Source texts of formatted documents:
════════
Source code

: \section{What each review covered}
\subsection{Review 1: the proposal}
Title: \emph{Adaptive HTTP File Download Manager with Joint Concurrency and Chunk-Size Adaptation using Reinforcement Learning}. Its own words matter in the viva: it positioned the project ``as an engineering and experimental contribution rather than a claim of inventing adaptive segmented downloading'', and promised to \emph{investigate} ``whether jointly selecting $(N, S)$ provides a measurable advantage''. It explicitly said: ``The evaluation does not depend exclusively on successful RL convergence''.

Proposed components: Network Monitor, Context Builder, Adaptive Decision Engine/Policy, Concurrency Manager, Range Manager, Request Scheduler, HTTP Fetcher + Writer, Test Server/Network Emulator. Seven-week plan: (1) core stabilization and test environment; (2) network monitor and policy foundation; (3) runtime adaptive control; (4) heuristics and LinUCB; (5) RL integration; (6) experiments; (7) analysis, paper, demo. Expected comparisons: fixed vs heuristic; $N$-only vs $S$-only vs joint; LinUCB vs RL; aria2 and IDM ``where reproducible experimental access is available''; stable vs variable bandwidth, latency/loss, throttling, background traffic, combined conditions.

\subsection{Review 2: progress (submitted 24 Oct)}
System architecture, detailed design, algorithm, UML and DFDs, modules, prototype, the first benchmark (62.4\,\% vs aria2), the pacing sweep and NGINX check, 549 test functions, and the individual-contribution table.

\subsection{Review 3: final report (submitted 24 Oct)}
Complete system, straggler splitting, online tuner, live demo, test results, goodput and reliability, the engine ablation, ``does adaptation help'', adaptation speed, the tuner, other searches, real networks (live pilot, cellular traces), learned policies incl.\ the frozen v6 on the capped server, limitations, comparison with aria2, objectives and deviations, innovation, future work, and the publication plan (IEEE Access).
════════
Word for word, retype all of the entries above.

_Result_:
Source code

: \section{What each review covered}
\subsection{Review 1: the proposal}
Title: \emph{Adaptive HTTP File Download Manager with Joint Concurrency and Chunk-Size Adaptation using Reinforcement Learning}. Its own words matter in the viva: it positioned the project ``as an engineering and experimental contribution rather than a claim of inventing adaptive segmented downloading'', and promised to \emph{investigate} ``whether jointly selecting $(N, S)$ provides a measurable advantage''. It explicitly said: ``The evaluation does not depend exclusively on successful RL convergence''.

Proposed components: Network Monitor, Context Builder, Adaptive Decision Engine/Policy, Concurrency Manager, Range Manager, Request Scheduler, HTTP Fetcher + Writer, Test Server/Network Emulator. Seven-week plan: (1) core stabilization and test environment; (2) network monitor and policy foundation; (3) runtime adaptive control; (4) heuristics and LinUCB; (5) RL integration; (6) experiments; (7) analysis, paper, demo. Expected comparisons: fixed vs heuristic; $N$-only vs $S$-only vs joint; LinUCB vs RL; aria2 and IDM ``where reproducible experimental access is available''; stable vs variable bandwidth, latency/loss, throttling, background traffic, combined conditions.

\subsection{Review 2: progress (submitted 24 Oct)}
System architecture, detailed design, algorithm, UML and DFDs, modules, prototype, the first benchmark (62.4\,\% vs aria2), the pacing sweep and NGINX check, 549 test functions, and the individual-contribution table.

\subsection{Review 3: final report (submitted 24 Oct)}
Complete system, straggler splitting, online tuner, live demo, test results, goodput and reliability, the engine ablation, ``does adaptation help'', adaptation speed, the tuner, other searches, real networks (live pilot, cellular traces), learned policies incl.\ the frozen v6 on the capped server, limitations, comparison with aria2, objectives and deviations, innovation, future work, and the publication plan (IEEE Access).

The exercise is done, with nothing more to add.